Data entries
'''

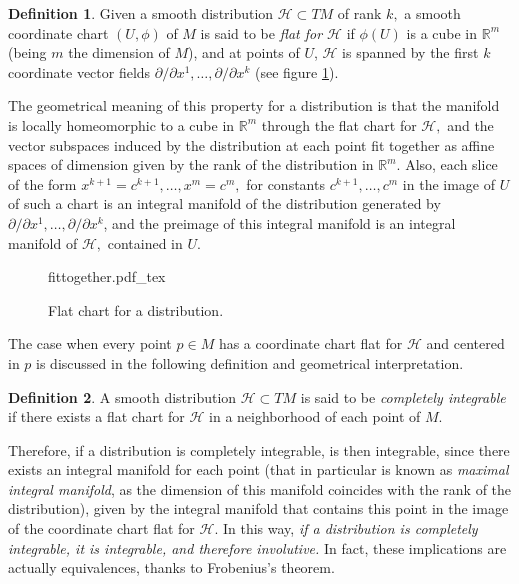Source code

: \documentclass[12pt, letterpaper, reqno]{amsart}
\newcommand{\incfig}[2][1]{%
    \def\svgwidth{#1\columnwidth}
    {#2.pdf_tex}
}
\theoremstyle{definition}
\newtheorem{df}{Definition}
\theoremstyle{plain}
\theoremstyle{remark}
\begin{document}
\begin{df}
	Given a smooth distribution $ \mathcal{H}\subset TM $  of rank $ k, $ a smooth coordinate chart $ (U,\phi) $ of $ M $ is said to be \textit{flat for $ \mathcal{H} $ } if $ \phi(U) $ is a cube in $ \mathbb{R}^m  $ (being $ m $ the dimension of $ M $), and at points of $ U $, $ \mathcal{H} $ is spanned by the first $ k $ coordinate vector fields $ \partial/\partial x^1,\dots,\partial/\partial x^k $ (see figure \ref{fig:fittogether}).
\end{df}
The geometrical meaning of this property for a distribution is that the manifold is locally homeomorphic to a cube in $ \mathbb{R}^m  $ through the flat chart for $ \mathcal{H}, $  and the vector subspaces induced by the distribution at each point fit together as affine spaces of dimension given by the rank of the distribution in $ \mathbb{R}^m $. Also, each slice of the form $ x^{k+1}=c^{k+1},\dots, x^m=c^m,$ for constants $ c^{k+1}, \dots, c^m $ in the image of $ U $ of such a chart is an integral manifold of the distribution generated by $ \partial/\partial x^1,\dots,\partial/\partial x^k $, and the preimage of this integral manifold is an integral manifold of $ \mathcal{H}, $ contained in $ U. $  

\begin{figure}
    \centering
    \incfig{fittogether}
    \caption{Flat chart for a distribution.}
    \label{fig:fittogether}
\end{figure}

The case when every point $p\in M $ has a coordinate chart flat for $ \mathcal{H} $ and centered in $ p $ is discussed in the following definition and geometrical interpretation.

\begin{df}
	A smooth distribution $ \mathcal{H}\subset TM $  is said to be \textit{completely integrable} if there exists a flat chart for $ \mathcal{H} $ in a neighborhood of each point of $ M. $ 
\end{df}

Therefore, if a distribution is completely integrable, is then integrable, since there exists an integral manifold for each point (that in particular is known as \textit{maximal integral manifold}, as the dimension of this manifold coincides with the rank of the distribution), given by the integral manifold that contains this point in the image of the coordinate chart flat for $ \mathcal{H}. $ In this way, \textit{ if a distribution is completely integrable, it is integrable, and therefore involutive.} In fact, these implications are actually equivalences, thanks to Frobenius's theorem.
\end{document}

'''

● **Your objective**:
Give every entry again verbatim, with no pictures.

● **Response for this exercise**:
Source code

: \documentclass[12pt, letterpaper, reqno]{amsart}
\newcommand{\incfig}[2][1]{%
    \def\svgwidth{#1\columnwidth}
    {#2.pdf_tex}
}
\theoremstyle{definition}
\newtheorem{df}{Definition}
\theoremstyle{plain}
\theoremstyle{remark}
\begin{document}
\begin{df}
	Given a smooth distribution $ \mathcal{H}\subset TM $  of rank $ k, $ a smooth coordinate chart $ (U,\phi) $ of $ M $ is said to be \textit{flat for $ \mathcal{H} $ } if $ \phi(U) $ is a cube in $ \mathbb{R}^m  $ (being $ m $ the dimension of $ M $), and at points of $ U $, $ \mathcal{H} $ is spanned by the first $ k $ coordinate vector fields $ \partial/\partial x^1,\dots,\partial/\partial x^k $ (see figure \ref{fig:fittogether}).
\end{df}
The geometrical meaning of this property for a distribution is that the manifold is locally homeomorphic to a cube in $ \mathbb{R}^m  $ through the flat chart for $ \mathcal{H}, $  and the vector subspaces induced by the distribution at each point fit together as affine spaces of dimension given by the rank of the distribution in $ \mathbb{R}^m $. Also, each slice of the form $ x^{k+1}=c^{k+1},\dots, x^m=c^m,$ for constants $ c^{k+1}, \dots, c^m $ in the image of $ U $ of such a chart is an integral manifold of the distribution generated by $ \partial/\partial x^1,\dots,\partial/\partial x^k $, and the preimage of this integral manifold is an integral manifold of $ \mathcal{H}, $ contained in $ U. $  

\begin{figure}
    \centering
    \incfig{fittogether}
    \caption{Flat chart for a distribution.}
    \label{fig:fittogether}
\end{figure}

The case when every point $p\in M $ has a coordinate chart flat for $ \mathcal{H} $ and centered in $ p $ is discussed in the following definition and geometrical interpretation.

\begin{df}
	A smooth distribution $ \mathcal{H}\subset TM $  is said to be \textit{completely integrable} if there exists a flat chart for $ \mathcal{H} $ in a neighborhood of each point of $ M. $ 
\end{df}

Therefore, if a distribution is completely integrable, is then integrable, since there exists an integral manifold for each point (that in particular is known as \textit{maximal integral manifold}, as the dimension of this manifold coincides with the rank of the distribution), given by the integral manifold that contains this point in the image of the coordinate chart flat for $ \mathcal{H}. $ In this way, \textit{ if a distribution is completely integrable, it is integrable, and therefore involutive.} In fact, these implications are actually equivalences, thanks to Frobenius's theorem.
\end{document}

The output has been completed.